EXERCISE → In the material below, find each line with the word "recall" and copy it.

DATA FOR PROCESSING →
● ● ●

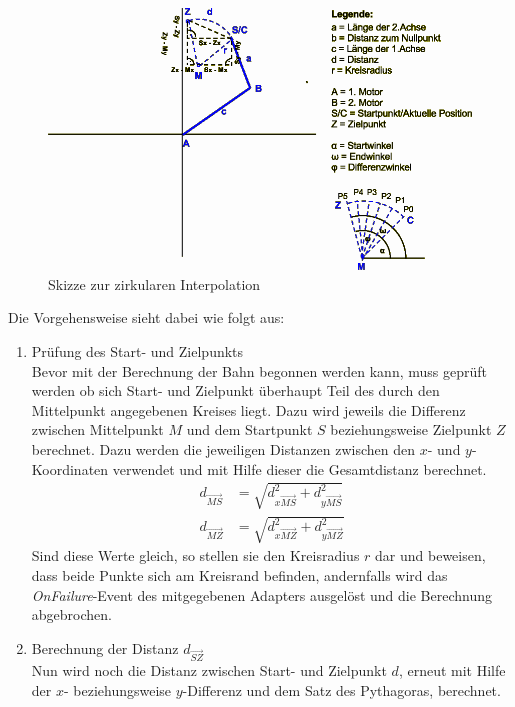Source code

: \begin{itemize}
\begin{figure}[H]
  \centering
  \begin{minipage}[t]{14 cm}
  	\centering
  	\includegraphics[width=12cm]{images/Zirkularinterpolation} 
    \caption{Skizze zur zirkularen Interpolation}
  \end{minipage}
\end{figure}
Die Vorgehensweise sieht dabei wie folgt aus:
\begin{enumerate}
\item Prüfung des Start- und Zielpunkts\\
Bevor mit der Berechnung der Bahn begonnen werden kann, muss geprüft werden ob sich Start- und Zielpunkt überhaupt Teil des durch den Mittelpunkt angegebenen Kreises liegt. Dazu wird jeweils die Differenz zwischen Mittelpunkt $M$ und dem Startpunkt $S$ beziehungsweise Zielpunkt $Z$ berechnet. Dazu werden die jeweiligen Distanzen zwischen den $x$- und $y$-Koordinaten verwendet und mit Hilfe dieser die Gesamtdistanz berechnet.
\begin{align*}
d_{\overrightarrow{MS}} & = \sqrt{d_{x\overrightarrow{MS}}^2 + d_{y\overrightarrow{MS}}^2}\\
d_{\overrightarrow{MZ}} & = \sqrt{d_{x\overrightarrow{MZ}}^2 + d_{y\overrightarrow{MZ}}^2}
\end{align*}
Sind diese Werte gleich, so stellen sie den Kreisradius $r$ dar und beweisen, dass beide Punkte sich am Kreisrand befinden, andernfalls wird das \textit{OnFailure}-Event des mitgegebenen Adapters ausgelöst und die Berechnung abgebrochen. 
\item Berechnung der Distanz $d_{\overrightarrow{SZ}}$\\
Nun wird noch die Distanz zwischen Start- und Zielpunkt $d$, erneut mit Hilfe der $x$- beziehungsweise $y$-Differenz und dem Satz des Pythagoras, berechnet.

\end{enumerate}
\end{itemize}
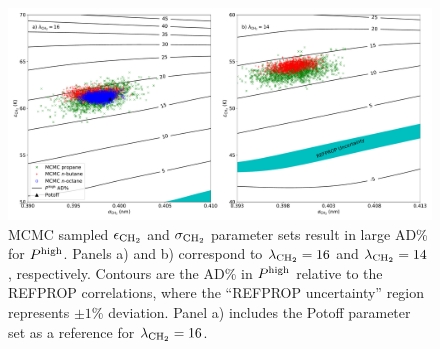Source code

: \documentclass[journal=jctc,manuscript=article]{achemso}
\begin{document}

\begin{figure}[htb!]
	\centering
	\includegraphics[width=6.4in]{MCMC_Mie_14_16_propane_butane_octane}
	\caption{MCMC sampled $\epsilon_{\rm CH_2}$ and $\sigma_{\rm CH_2}$ parameter sets result in large AD\% for $P^{\rm high}$. Panels a) and b) correspond to $\lambda_{\rm CH_2} = 16$ and $\lambda_{\rm CH_2} = 14$, respectively. Contours are the AD\% in $P^{\rm high}$ relative to the REFPROP correlations, where the ``REFPROP uncertainty'' region represents $\pm 1$\% deviation. Panel a) includes the Potoff parameter set as a reference for $\lambda_{\rm CH_2} = 16$.}
	\label{fig:MCMC_Mie_14_16_propane_butane_octane}
\end{figure} 

\end{document}
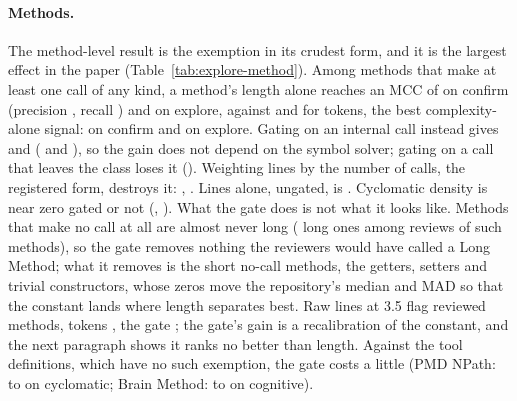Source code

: \documentclass[11pt,a4paper]{article}
\newcommand{\madz}{modified $z \geq 3.5$}
\newcommand{\fitwidth}[1]{\resizebox{\ifdim\width>\textwidth\textwidth\else\width\fi}{!}{#1}}
\begin{document}
\begin{table}[t]
\centering
\caption{Exploratory, post hoc: method forms against MLCQ human Long Method
on each half, by \madz{}. A gate ``[makes a call]'' multiplies by 1 or 0;
``internal'' means a call that resolves to the repository's own code,
``any'' any call site whatever its target. Precision and recall are on the
confirm half; the paired differences are against tokens (the best
complexity-alone signal) and against lines.}
\label{tab:explore-method}
\footnotesize
\setlength{\tabcolsep}{3pt}
\fitwidth{}
\end{table}

\paragraph{Methods.} The method-level result is the exemption in its
crudest form, and it is the largest effect in the paper
(Table~\ref{tab:explore-method}). Among methods that make at least one call
of any kind, a method's length alone reaches an MCC of
\expGateAnyConfirmMcc{} on confirm (precision \expGateAnyConfirmPrecision{},
recall \expGateAnyConfirmRecall{}) and \expGateAnyExploreMcc{} on explore,
against \expTokensConfirmMcc{} and \expTokensExploreMcc{} for tokens, the
best complexity-alone signal: \expGateAnyConfirmVsTokens{} on confirm and
\expGateAnyExploreVsTokens{} on explore. Gating on an internal call instead
gives \expGateIntConfirmMcc{} and \expGateIntExploreMcc{}
(\expGateIntConfirmVsTokens{} and \expGateIntExploreVsTokens{}), so the gain
does not depend on the symbol solver; gating on a call that leaves the class
loses it (\expGateLeaveConfirmMcc{}). Weighting lines by the number of calls,
the registered form, destroys it: \expWeightConfirmMcc{},
\expWeightConfirmVsTokens{}. Lines alone, ungated, is \expLinesConfirmMcc{}.
Cyclomatic density is near zero gated or not (\expDensityGateConfirmMcc{},
\expMethodDensityConfirmMcc{}). What the gate does is not what it looks
like. Methods that make no call at all are almost never long
(\revNoCallLong{} long ones among \revNoCallReviews{} reviews of such
methods), so the gate removes nothing the reviewers would have called a
Long Method; what it removes is the short no-call methods, the getters,
setters and trivial constructors, whose zeros move the repository's median
and MAD so that the constant lands where length separates best. Raw lines
at 3.5 flag \matchedLinesOwnFlagsConfirm{} reviewed methods, tokens
\matchedTokensOwnFlagsConfirm{}, the gate \matchedGateOwnFlagsConfirm{};
the gate's gain is a recalibration of the constant, and the next paragraph
shows it ranks no better than length. Against the tool definitions, which have no
such exemption, the gate costs a little (PMD NPath: \expToolNpathCcMcc{} to
\expToolNpathCcGateMcc{} on cyclomatic; Brain Method:
\expToolBrainCogMcc{} to \expToolBrainCogGateMcc{} on cognitive).
\end{document}
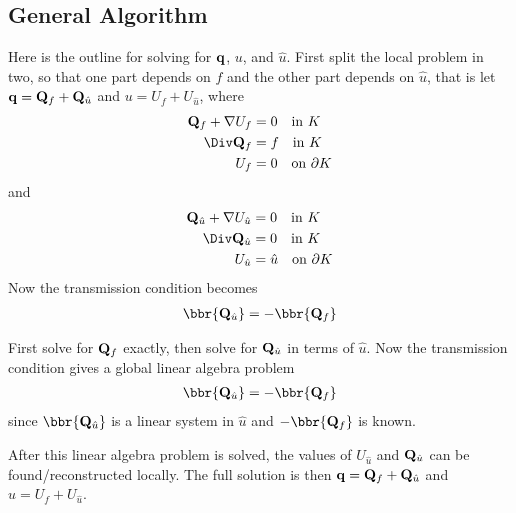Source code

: \documentclass[oneside]{article}
\begin{document}
  \subsection{General Algorithm}
    Here is the outline for solving for \(\mathbf{q}\), \(u\), and \(\hat{u}\).
    First split the local problem in two, so that one part depends on \(f\) and the
    other part depends on \(\hat{u}\), that is let
    \(\mathbf{q} = \mathbf{Q}_f + \mathbf{Q}_{\hat{u}}\) and \(u = U_f + U_{\hat{u}}\), where
    \begin{align*}
      \v{Q}_f + \nabla U_f &= 0 \quad \text{in } K \\
      \Div \v{Q}_f &= f \quad \text{in } K \\
      U_f &= 0 \quad \text{on } \partial K
    \end{align*}
    and
    \begin{align*}
      \v{Q}_{\hat{u}}+ \nabla U_{\hat{u}} &= 0 \quad \text{in } K \\
      \Div \v{Q}_{\hat{u}} &= 0 \quad \text{in } K \\
      U_{\hat{u}} &= \hat{u} \quad \text{on } \partial K
    \end{align*}
    Now the transmission condition becomes
    \begin{align*}
      \bbr{\v{Q}_{\hat{u}}} = -\bbr{\v{Q}_f}
    \end{align*}

    First solve for \(\mathbf{Q}_f\) exactly, then solve for \(\mathbf{Q}_{\hat{u}}\) in terms
    of \(\hat{u}\).
    Now the transmission condition gives a global linear algebra problem
    \begin{align*}
      \bbr{\v{Q}_{\hat{u}}} = -\bbr{\v{Q}_f}
    \end{align*}
    since \(\bbr{\v{Q}_{\hat{u}}}\) is a linear system in \(\hat{u}\) and
    \(-\bbr{\v{Q}_f}\) is known.

    After this linear algebra problem is solved, the values of \(U_{\hat{u}}\) and
    \(\mathbf{Q}_{\hat{u}}\) can be found/reconstructed locally.
    The full solution is then \(\mathbf{q} = \mathbf{Q}_f + \mathbf{Q}_{\hat{u}}\) and
    \(u = U_f + U_{\hat{u}}\).
\end{document}
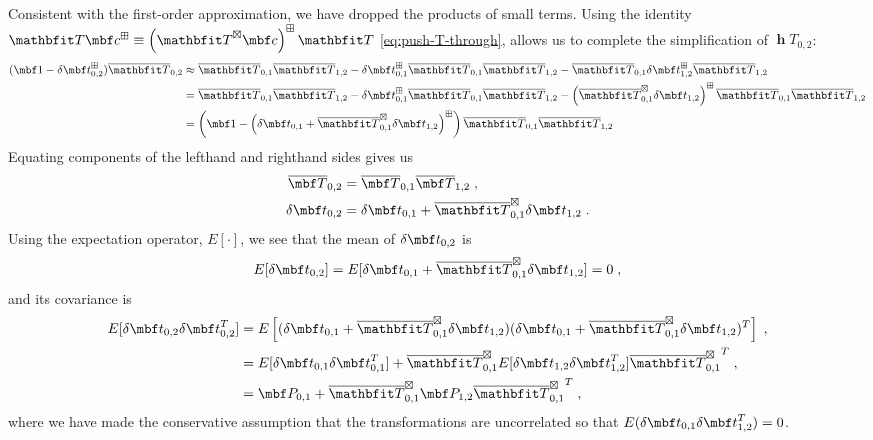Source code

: \documentclass[11pt,a4,oneside]{article}
\begin{document}
Consistent with the first-order approximation, we have dropped the products of small terms. Using the identity $\mbfh T \mbf c^\boxplus \equiv \left(\mbfh T^\boxtimes \mbf c\right)^\boxplus \mbfh T$ \eqref{eq:push-T-through}, allows us to complete the simplification of $\mbfh T_{0,2}$:
\begin{subequations}
	\begin{flalign}
			(\mbf 1 - \mbfdel t_{0,2}^\boxplus)\mbfhbar T_{0,2} &\approx \mbfhbar T_{0,1} \mbfhbar T_{1,2} - \mbfdel t_{0,1}^\boxplus  \mbfhbar T_{0,1} \mbfhbar T_{1,2} -  \mbfhbar T_{0,1} \mbfdel t_{1,2}^\boxplus \mbfhbar T_{1,2}\\
			&= \mbfhbar T_{0,1} \mbfhbar T_{1,2} - \mbfdel t_{0,1}^\boxplus  \mbfhbar T_{0,1} \mbfhbar T_{1,2} -  \left(\mbfhbar T_{0,1}^\boxtimes \mbfdel t_{1,2}\right)^\boxplus \mbfhbar T_{0,1} \mbfhbar T_{1,2}\\
			&= \left(\mbf 1 - \left(\mbfdel t_{0,1} + \mbfhbar T_{0,1}^\boxtimes \mbfdel t_{1,2}\right)^\boxplus \right) \mbfhbar T_{0,1} \mbfhbar T_{1,2}
	\end{flalign}
\end{subequations}
Equating components of the lefthand and righthand sides gives us
\begin{subequations}
	\begin{flalign}
		\mbfbar T_{0,2} &= \mbfbar T_{0,1} \mbfbar T_{1,2}\;,\\
		\mbfdel t_{0,2} &= \mbfdel t_{0,1} + \mbfhbar T_{0,1}^\boxtimes \mbfdel t_{1,2} \;.
	\end{flalign}
\end{subequations}
Using the expectation operator, $E[\cdot]$, we see that the mean of $\mbfdel t_{0,2}$ is
\begin{equation}
	E[\mbfdel t_{0,2}] = E[\mbfdel t_{0,1} + \mbfhbar T_{0,1}^\boxtimes \mbfdel t_{1,2} ] = 0\;,
\end{equation}
and its covariance is
\begin{subequations}
	\begin{flalign}
		E[\mbfdel t_{0,2}\mbfdel t_{0,2}^T] &= E\left[(\mbfdel t_{0,1} + \mbfhbar T_{0,1}^\boxtimes \mbfdel t_{1,2} )(\mbfdel t_{0,1} + \mbfhbar T_{0,1}^\boxtimes \mbfdel t_{1,2} )^T\right]\;,\\
		&=E[\mbfdel t_{0,1}\mbfdel t_{0,1}^T] + \mbfhbar T_{0,1}^\boxtimes E[ \mbfdel t_{1,2} \mbfdel t_{1,2}^T ] {\mbfhbar T_{0,1}^\boxtimes}^T\;,\\
		&=\mbf P_{0,1} + \mbfhbar T_{0,1}^\boxtimes \mbf P_{1,2} {\mbfhbar T_{0,1}^\boxtimes}^T\;, \label{eq:compound-covariance}
	\end{flalign}
\end{subequations}
where we have made the conservative assumption that the transformations are uncorrelated so that $E(\mbfdel t_{0,1} \mbfdel t_{1,2}^T) = 0$.
\end{document}
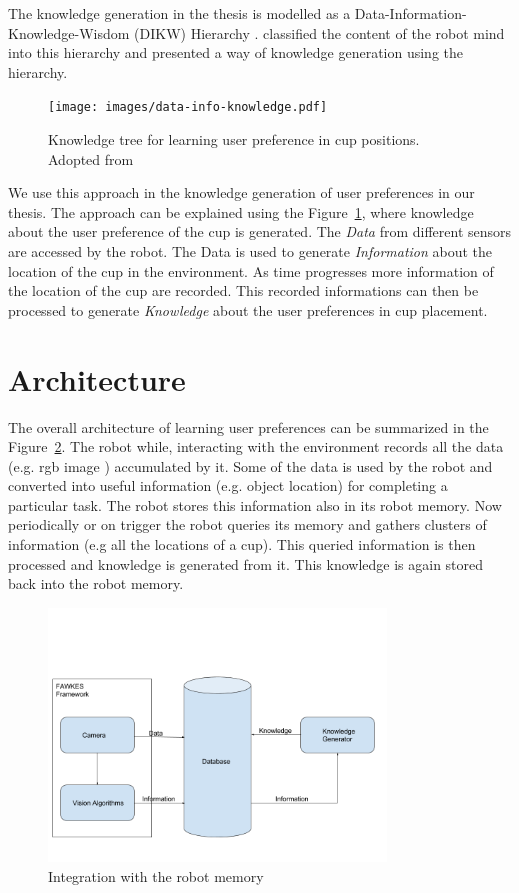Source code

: The knowledge generation in the thesis is modelled as a Data-Information-Knowledge-Wisdom (DIKW) Hierarchy\citep{rowley2007wisdom} \citep{ackoff1989data}. \cite{niemueller2012generic} classified the content of the robot mind into this hierarchy and presented a way of knowledge generation using the hierarchy. 
\begin{figure}[htp]
\centering
\texttt{[image: images/data-info-knowledge.pdf]}
\caption{Knowledge tree for learning user preference in cup positions. Adopted from \citep{niemueller2012generic}}
\label{fig:dikw}
\end{figure}
We use this approach in the knowledge generation of user preferences in our thesis. The approach can be explained using the Figure~\ref{fig:dikw}, where knowledge about the user preference of the cup is generated. The \emph{Data} from different sensors are accessed by the robot. The Data is used to generate \emph{Information} about the location of the cup in the environment. As time progresses more information of the location of the cup are recorded. This recorded informations can then be processed to generate \emph{Knowledge} about the user preferences in cup placement.



\section{Architecture}
\label{cha:}
The overall architecture of learning user preferences can be summarized in the Figure~\ref{fig:architecture}. The robot while, interacting with the environment records all the data (e.g. rgb image ) accumulated by it. Some of the data is used by the robot and converted into useful information (e.g. object location) for completing a particular task. The robot stores this information also in its robot memory. Now periodically or on trigger the robot queries its memory and gathers clusters of information (e.g all the locations of a cup). This queried information is then processed and knowledge is generated from it. This knowledge is again stored back into the robot memory.

\begin{figure}[htp]
\centering
\includegraphics[width=0.8\textwidth]{images/integration.png}
\caption{Integration with the robot memory}
\label{fig:architecture}
\end{figure}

● ● ●

ANSWER AREA →
``any'' any call site whatever its target. Precision and recall are on the
recall \expGateAnyConfirmRecall{}) and \expGateAnyExploreMcc{} on explore,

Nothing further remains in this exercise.